Objections by Sen. Russ Feingold (D-Wis.) will push back an overhaul of the Foreign Intelligence Surveillance Act (FISA) until after lawmakers return in July, Democratic leaders said Thursday. Feingold is strongly opposed to language that would likely give telephone companies that participated in warrantless surveillance retroactive immunity from lawsuits.

For Barack Obama and everybody else who thinks this FISA abomination is no big deal (Yarmuth and Chandler, you putzes), Patrick Radden Keefe at Slate has a slap in the face:

Here, then, is the bitter joke of the new legislation:
From 2001 to 2007, the NSA engaged in a secret program that was a straightforward violation of America's wiretapping laws.

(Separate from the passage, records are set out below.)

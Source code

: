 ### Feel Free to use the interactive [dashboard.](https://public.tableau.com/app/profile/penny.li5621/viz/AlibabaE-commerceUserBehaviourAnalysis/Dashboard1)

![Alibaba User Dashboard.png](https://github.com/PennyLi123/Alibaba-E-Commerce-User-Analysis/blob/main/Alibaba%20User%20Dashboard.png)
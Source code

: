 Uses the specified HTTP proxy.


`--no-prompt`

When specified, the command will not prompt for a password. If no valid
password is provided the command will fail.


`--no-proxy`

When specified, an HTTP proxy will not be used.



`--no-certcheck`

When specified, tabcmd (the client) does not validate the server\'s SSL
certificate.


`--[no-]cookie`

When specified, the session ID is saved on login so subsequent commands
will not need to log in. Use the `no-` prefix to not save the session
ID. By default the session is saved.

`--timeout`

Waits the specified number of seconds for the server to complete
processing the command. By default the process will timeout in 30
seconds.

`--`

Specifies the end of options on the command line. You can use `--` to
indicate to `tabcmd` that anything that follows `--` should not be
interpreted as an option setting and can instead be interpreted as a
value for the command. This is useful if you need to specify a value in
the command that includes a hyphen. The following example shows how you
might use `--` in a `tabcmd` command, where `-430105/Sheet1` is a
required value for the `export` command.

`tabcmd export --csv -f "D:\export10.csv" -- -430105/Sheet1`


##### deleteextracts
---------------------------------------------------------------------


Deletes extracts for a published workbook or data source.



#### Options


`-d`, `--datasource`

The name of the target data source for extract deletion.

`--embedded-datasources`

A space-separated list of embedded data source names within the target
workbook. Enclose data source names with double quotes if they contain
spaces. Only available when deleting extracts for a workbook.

Since the program was revealed, the administration has succeeded in preventing the judiciary from making a definitive declaration that the wiretapping was a crime. Suits against the government get dismissed on state-secrets grounds, because while the program may have been illegal, it was also so highly classified that its legality can never be litigated in open court. And now suits against the telecoms will by dismissed en masse as well. Meanwhile, the new law moves the goal posts, taking illegal things the administration was doing and making them legal.

Whatever Hoyer and Pelosi—and even Obama—say, this amounts to a retroactive blessing of the illegal program, and historically it means that the country will probably be deprived of any rigorous assessment of what precisely the administration did between 2001 and 2007. No judge will have an opportunity to call the president's willful violation of a federal statute a crime, and no landmark ruling by the courts can serve as a warning for future generations about government excesses in dangerous times.

What's more, because the proposal so completely plays into the Bush conception of executive power, it renders meaningless any of its own provisions. After all, if the main lesson of the wiretapping scandal is that we need more surveillance power for the government, what is to stop President Bush—or President Obama or President McCain—from one day choosing to set this new law aside, too? "How will we be judged?" Sen. Chris Dodd, D-Conn., asked in a stirring speech deploring the legislation yesterday. "The technical argument obscures the defining question: the rule of law, or the rule of men?"

Read the whole thing, but if that's not enough, Glenn Greenwald has more:

In American Prospect, Julian Sanchez exposes the myth being peddled by Nancy Pelosi and others that the FISA bill doesn't legalize warrantless eavesdropping on Americans:

The award for the most bald-faced lie on the House floor Friday, however, goes to Speaker Nancy Pelosi (D-CA), who insisted that the bill "does not allow warrantless surveillance of Americans." She is wrong. It does.

The broader spying powers given to the executive branch by the compromise bill require intelligence agencies to "target" foreigners. But if those foreign "targets" happen to call or e-mail Americans, those communications are fair game. And since the Foreign Intelligence Surveillance Court is only permitted to review the broad targeting procedures government eavesdroppers use to determine that a target is abroad, and not the substantive basis for authorizing surveillance of any target, anyone is a potential target.

The bill, in other words, allows the government to conduct "vacuum cleaner" surveillance -- sweeping up international traffic willy-nilly -- then filter it for anything that looks interesting. Indeed, many believe that licensing such surveillance is precisely the point of this legislation. If so, "warrantless surveillance of Americans" could well become routine, whether or not they are the formal "targets" of eavesdropping.

Whatever else is true, if Democrats and Barack Obama vote this bill into law, they will be (a) legalizing warrantless spying on Americans and (b) embracing the core premise of Bush radicalism: that as long as the President says something is legal (as he told telecoms that warrantless spying was legal), then it ought to be treated as such.